→ **Problem details**
Copy out the full listing exactly, omitting any picture it contains.

─── Records for this exercise ───

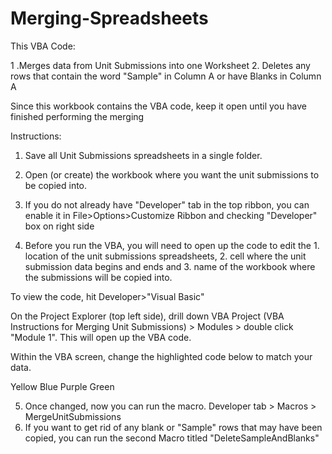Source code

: # Merging-Spreadsheets


This VBA Code:

1 .Merges data from Unit Submissions into one Worksheet
2. Deletes any rows that contain the word "Sample" in Column A or have Blanks in Column A

Since this workbook contains the VBA code, keep it open until you have finished performing the merging 

Instructions:

1. Save all Unit Submissions spreadsheets in a single folder.
2. Open (or create) the workbook where you want the unit submissions to be copied into.

3. If you do not already have "Developer" tab in the top ribbon, you can enable it in File>Options>Customize Ribbon and checking "Developer" box on right side

4. Before you run the VBA, you will need to open up the code to edit the 1. location of the unit submissions spreadsheets, 2. cell where the unit submission data begins and ends and 3. name of the workbook where the submissions will be copied into.

 To view the code, hit Developer>"Visual Basic"

On the Project Explorer (top left side), drill down VBA Project (VBA Instructions for Merging Unit Submissions) > Modules > double click "Module 1". This will open up the VBA code.


Within the VBA screen, change the highlighted code below to match your data.

Yellow
Blue
Purple
Green





5. Once changed, now you can run the macro. Developer tab > Macros >  MergeUnitSubmissions
6. If you want to get rid of any blank or  "Sample" rows that may have been copied, you can run the second Macro titled "DeleteSampleAndBlanks"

───

→ **Your solution**
Source code

: # Merging-Spreadsheets


This VBA Code:

1 .Merges data from Unit Submissions into one Worksheet
2. Deletes any rows that contain the word "Sample" in Column A or have Blanks in Column A

Since this workbook contains the VBA code, keep it open until you have finished performing the merging 

Instructions:

1. Save all Unit Submissions spreadsheets in a single folder.
2. Open (or create) the workbook where you want the unit submissions to be copied into.

3. If you do not already have "Developer" tab in the top ribbon, you can enable it in File>Options>Customize Ribbon and checking "Developer" box on right side

4. Before you run the VBA, you will need to open up the code to edit the 1. location of the unit submissions spreadsheets, 2. cell where the unit submission data begins and ends and 3. name of the workbook where the submissions will be copied into.

 To view the code, hit Developer>"Visual Basic"

On the Project Explorer (top left side), drill down VBA Project (VBA Instructions for Merging Unit Submissions) > Modules > double click "Module 1". This will open up the VBA code.


Within the VBA screen, change the highlighted code below to match your data.

Yellow
Blue
Purple
Green





5. Once changed, now you can run the macro. Developer tab > Macros >  MergeUnitSubmissions
6. If you want to get rid of any blank or  "Sample" rows that may have been copied, you can run the second Macro titled "DeleteSampleAndBlanks"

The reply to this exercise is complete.